Optimize aggregation query limit based on lookup results

Lucas_GHANEM · April 25, 2023, 7:30pm

Hi everyone,

I’m trying to optimize an aggregation query having a match based on some calculated fields from a lookup stage, using limit and skip for pagination.

Let’s consider 2 collections, invoice and invoiceLine.

invoice will have a property called status, based the paidAt of the invoiceLines.
invoiceLine will have an invoiceId, and a paidAt that is a date.

invoice status can have different values depending on all the items paidAt. If one is unpaid, status is unpaid, if all are paid, status is paid for exemple.

If i want to query only the 500 first paid invoices, how can I limit my query?

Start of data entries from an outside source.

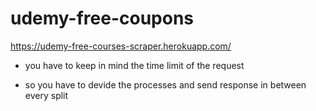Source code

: # udemy-free-coupons

https://udemy-free-courses-scraper.herokuapp.com/

- you have to keep in mind the time limit of the request

- so you have to devide the processes and send response in between every split
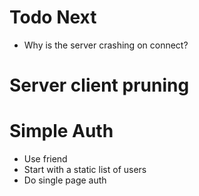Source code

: # Todo Next

* Why is the server crashing on connect?

 

# Server client pruning


# Simple Auth
* Use friend
* Start with a static list of users
* Do single page auth

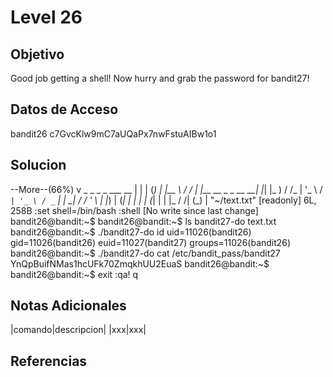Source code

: # Level 26
## Objetivo
Good job getting a shell! Now hurry and grab the password for bandit27!
## Datos de Acceso
bandit26
c7GvcKlw9mC7aUQaPx7nwFstuAIBw1o1
## Solucion
--More--(66%) v _ _ _ _ ___ __ | | | (_) | |__ \ / / | |__ __ _ _ __ __| |_| |_ ) / /_ | '_ \ / _` | '_ \ / _` | | __| / / '_ \ | |_) | (_| | | | | (_| | | |_ / /| (_) | "~/text.txt" [readonly] 6L, 258B :set shell=/bin/bash :shell [No write since last change] 
bandit26@bandit:~$ 
bandit26@bandit:~$ ls 
bandit27-do text.txt 
bandit26@bandit:~$ ./bandit27-do id uid=11026(bandit26) gid=11026(bandit26) euid=11027(bandit27) groups=11026(bandit26) 
bandit26@bandit:~$ ./bandit27-do cat /etc/bandit_pass/bandit27 YnQpBuifNMas1hcUFk70ZmqkhUU2EuaS 
bandit26@bandit:~$ 
bandit26@bandit:~$ exit
:qa! 
q
## Notas Adicionales
|comando|descripcion|
|xxx|xxx|
## Referencias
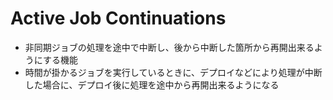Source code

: # Active Job Continuations

* 非同期ジョブの処理を途中で中断し、後から中断した箇所から再開出来るようにする機能
* 時間が掛かるジョブを実行しているときに、デプロイなどにより処理が中断した場合に、デプロイ後に処理を途中から再開出来るようになる
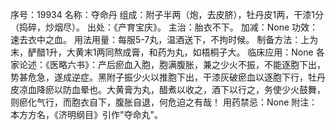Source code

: 序号：19934
名称：夺命丹
组成：附子半两（炮，去皮脐），牡丹皮1两，干漆1分（捣碎，炒烟尽）。
出处：《产育宝庆》。
主治：胎衣不下。
加减：None
功效：速去衣中之血。
用法用量：每服5-7丸，温酒送下，不拘时候。
制备方法：上为末，酽醋1升，大黄末1两同熬成膏，和药为丸，如梧桐子大。
临床应用：None
各家论述：《医略六书》：产后瘀血入胞，胞满腹胀，兼之少火不振，不能逐胞下出，势甚危急，遂成逆症。黑附子振少火以推胞下出，干漆灰破瘀血以逐胞下行，牡丹皮凉血降瘀以防血晕也。大黄膏为丸，醋煮以收之，酒下以行之，务使少火鼓舞，则瘀化气行，而胞衣自下，腹胀自退，何危迫之有哉！
用药禁忌：None
附注：本方方名，《济明纲目》引作"夺命丸"。
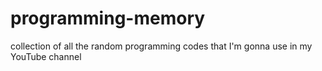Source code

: # programming-memory
collection of all the random programming codes that I'm gonna use in my YouTube channel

For now, the limit operator is located at the end of my aggregation pipeline, but I feel like it term of efficiency, i could do better.

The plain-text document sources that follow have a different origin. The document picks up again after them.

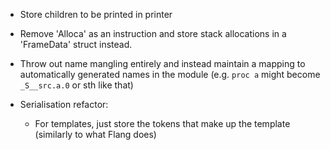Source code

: - Store children to be printed in printer
- Remove 'Alloca' as an instruction and store stack allocations in a 'FrameData' struct instead.
- Throw out name mangling entirely and instead maintain a mapping to automatically generated names in the module (e.g.
 `proc a` might become `_S__src.a.0` or sth like that)

- Serialisation refactor:
  - For templates, just store the tokens that make up the template (similarly to what Flang does)
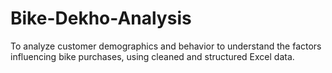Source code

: # Bike-Dekho-Analysis
To analyze customer demographics and behavior to understand the factors influencing  bike purchases, using cleaned and structured Excel data. 
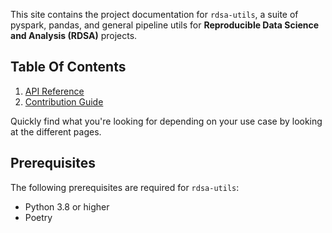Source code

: This site contains the project documentation for `rdsa-utils`, a suite of pyspark, pandas, and general pipeline utils for **Reproducible Data Science and Analysis (RDSA)** projects.


## Table Of Contents

1. [API Reference](reference.md)
2. [Contribution Guide](contribution_guide.md)

Quickly find what you're looking for depending on your use case by looking at the different pages.

## Prerequisites

The following prerequisites are required for `rdsa-utils`:

- Python 3.8 or higher
- Poetry
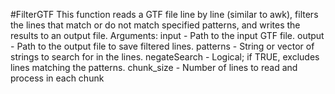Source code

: #FilterGTF
This function reads a GTF file line by line (similar to awk), filters the lines that match or do not match specified patterns, and writes the results to an output file. 
Arguments:
input        - Path to the input GTF file.
output       - Path to the output file to save filtered lines.
patterns     - String or vector of strings to search for in the lines.
negateSearch - Logical; if TRUE, excludes lines matching the patterns.
chunk_size   - Number of lines to read and process in each chunk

I’ve created an index on invoiceId in the invoiceLines collection, that helps, but with a lot of data, it’s still quite slow.

If I use limit at the start of my pipeline, I only have 500 invoices to work with, and then some are filtered, so I do not have the 500 expected invoices in the result.

I also feel like I can’t use a match in the lookup stage, because the status is calculated using all the invoiceLines paidAt of the invoice.

So I don’t really know how to paginate efficiently this use case.

Hoping that the question is clear, tell me if you need any complementary information.
Thanks in advance.

steevej · April 29, 2023, 1:05pm

Please share sample documents from all collections so that we can experiment with your use case.